Lady Jessica gets real about Paul — but was there more to this scene? We may never know.

Warner Bros

1. Many scenes were changed on the day they were shot

Although this release lacks a shot-for-shot director’s commentary, the combined interviews with Villeneuve, the actors, and the production team get pretty granular when it comes to how the film was made. Perhaps the only thing that’s missing from these special features is a sense of what didn’t make the final cut. We don’t get any deleted scenes on this release, which hopefully changes for future home video versions.

What we do get is an interesting tidbit from Denis Villeneuve. In the “Building the Ancient Future” segment, Villeneuve talks about his reasoning for physically constructing so many detailed sets. Part of his reasoning is that the reality of the film relies on this nitty-gritty feeling, but he also says that the physicality of the way the Dune sets were built sometimes altered the visual storytelling.

“You must build as much as possible, it will influence imagination. Tons of ideas are being born on the day on set, the way the light falls on the set. It changes your reality when you’re in a real environment.”

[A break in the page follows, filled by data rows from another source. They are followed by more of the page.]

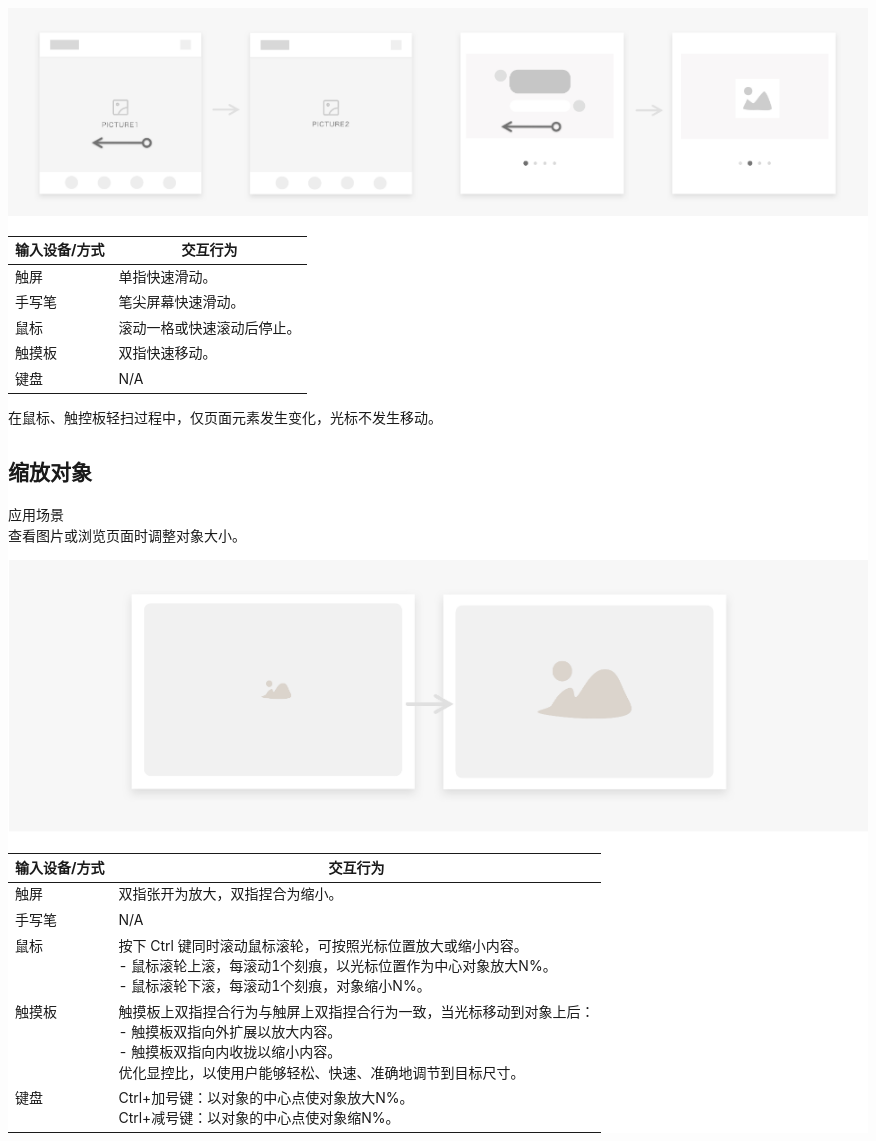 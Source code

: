 ![ fling ](figures/fling.png)

| **输入设备/方式** | **交互行为**  |
| -------- | -------- | 
| 触屏 | 	单指快速滑动。 | 
| 手写笔 |  笔尖屏幕快速滑动。  |
| 鼠标 | 滚动一格或快速滚动后停止。 |
| 触摸板 | 双指快速移动。 | 
| 键盘 | N/A| 

在鼠标、触控板轻扫过程中，仅页面元素发生变化，光标不发生移动。
## 缩放对象
应用场景<br>
查看图片或浏览页面时调整对象大小。

![zoom](figures/zoom.png)

| **输入设备/方式** | **交互行为**  |
| -------- | -------- | 
| 触屏   | 	双指张开为放大，双指捏合为缩小。 | 
| 手写笔  |  N/A  |
| 鼠标 | 按下 Ctrl 键同时滚动鼠标滚轮，可按照光标位置放大或缩小内容。<br> - 鼠标滚轮上滚，每滚动1个刻痕，以光标位置作为中心对象放大N%。<br> - 鼠标滚轮下滚，每滚动1个刻痕，对象缩小N%。 |
| 触摸板 | 触摸板上双指捏合行为与触屏上双指捏合行为一致，当光标移动到对象上后：<br> - 触摸板双指向外扩展以放大内容。<br> - 触摸板双指向内收拢以缩小内容。<br> 优化显控比，以使用户能够轻松、快速、准确地调节到目标尺寸。 | 
| 键盘 |Ctrl+加号键：以对象的中心点使对象放大N%。<br>Ctrl+减号键：以对象的中心点使对象缩N%。| 
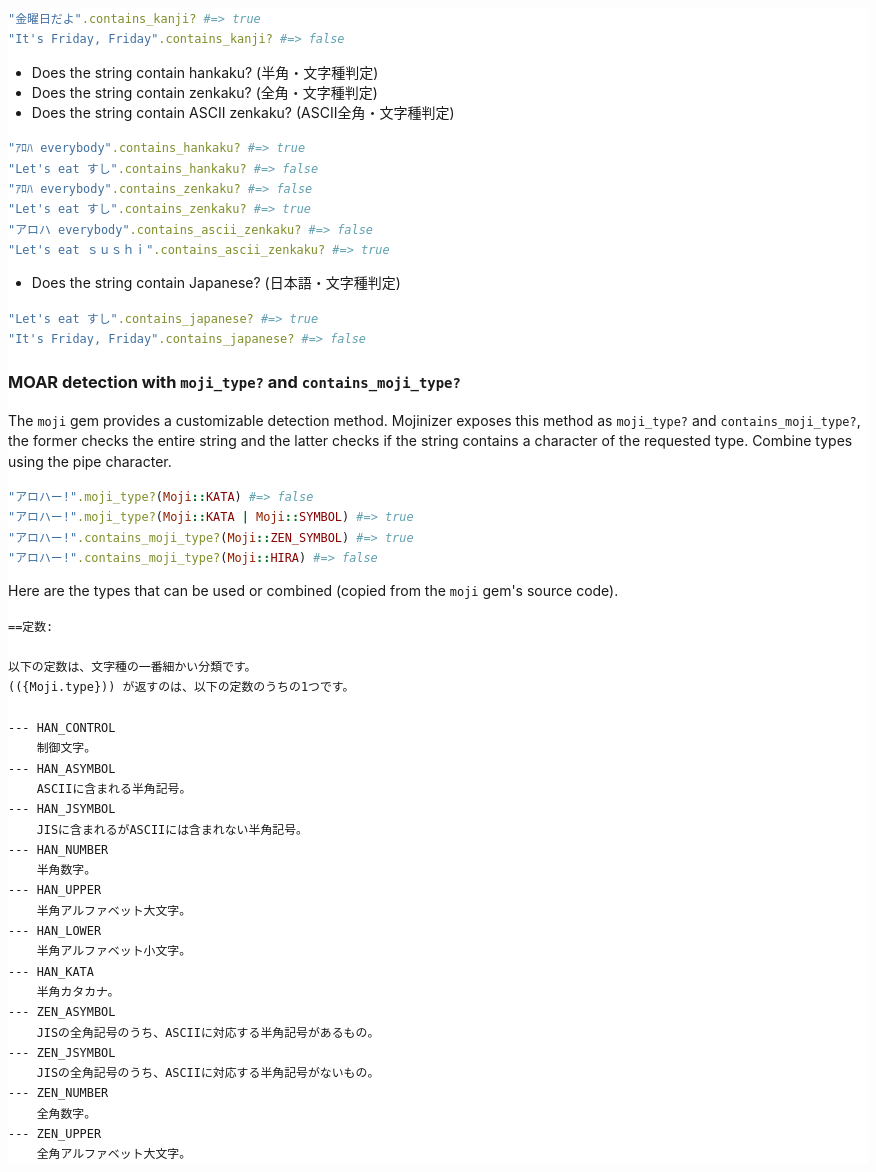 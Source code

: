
 ```ruby
"金曜日だよ".contains_kanji? #=> true
"It's Friday, Friday".contains_kanji? #=> false
```

* Does the string contain hankaku? (半角・文字種判定)
* Does the string contain zenkaku? (全角・文字種判定)
* Does the string contain ASCII zenkaku? (ASCII全角・文字種判定)

```ruby
"ｱﾛﾊ everybody".contains_hankaku? #=> true
"Let's eat すし".contains_hankaku? #=> false
"ｱﾛﾊ everybody".contains_zenkaku? #=> false
"Let's eat すし".contains_zenkaku? #=> true
"アロハ everybody".contains_ascii_zenkaku? #=> false
"Let's eat ｓｕｓｈｉ".contains_ascii_zenkaku? #=> true
```

* Does the string contain Japanese? (日本語・文字種判定)

```ruby
"Let's eat すし".contains_japanese? #=> true
"It's Friday, Friday".contains_japanese? #=> false
```

### MOAR detection with `moji_type?` and `contains_moji_type?`

The `moji` gem provides a customizable detection method. Mojinizer exposes this method as `moji_type?` and `contains_moji_type?`, the former checks the entire string and the latter  checks if the string contains a character of the requested type. Combine types using the pipe character.

```ruby
"アロハー!".moji_type?(Moji::KATA) #=> false
"アロハー!".moji_type?(Moji::KATA | Moji::SYMBOL) #=> true
"アロハー!".contains_moji_type?(Moji::ZEN_SYMBOL) #=> true
"アロハー!".contains_moji_type?(Moji::HIRA) #=> false
```

Here are the types that can be used or combined (copied from the `moji` gem's source code).

```
==定数:

以下の定数は、文字種の一番細かい分類です。
(({Moji.type})) が返すのは、以下の定数のうちの1つです。

--- HAN_CONTROL
    制御文字。
--- HAN_ASYMBOL
    ASCIIに含まれる半角記号。
--- HAN_JSYMBOL
    JISに含まれるがASCIIには含まれない半角記号。
--- HAN_NUMBER
    半角数字。
--- HAN_UPPER
    半角アルファベット大文字。
--- HAN_LOWER
    半角アルファベット小文字。
--- HAN_KATA
    半角カタカナ。
--- ZEN_ASYMBOL
    JISの全角記号のうち、ASCIIに対応する半角記号があるもの。
--- ZEN_JSYMBOL
    JISの全角記号のうち、ASCIIに対応する半角記号がないもの。
--- ZEN_NUMBER
    全角数字。
--- ZEN_UPPER
    全角アルファベット大文字。
```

Essentially, Villeneuve is telling us that certain things about Dune: Part 1 changed because of the way the production design influenced the cinematography. He doesn’t elaborate on exactly what these things might be. But when Dune Part 2 eventually comes out in October 2023, whatever is in the script (or novel) could end up looking very different on the screen.

Dune: Part 1 is out now on Blu-ray and DVD, and is streaming to rent.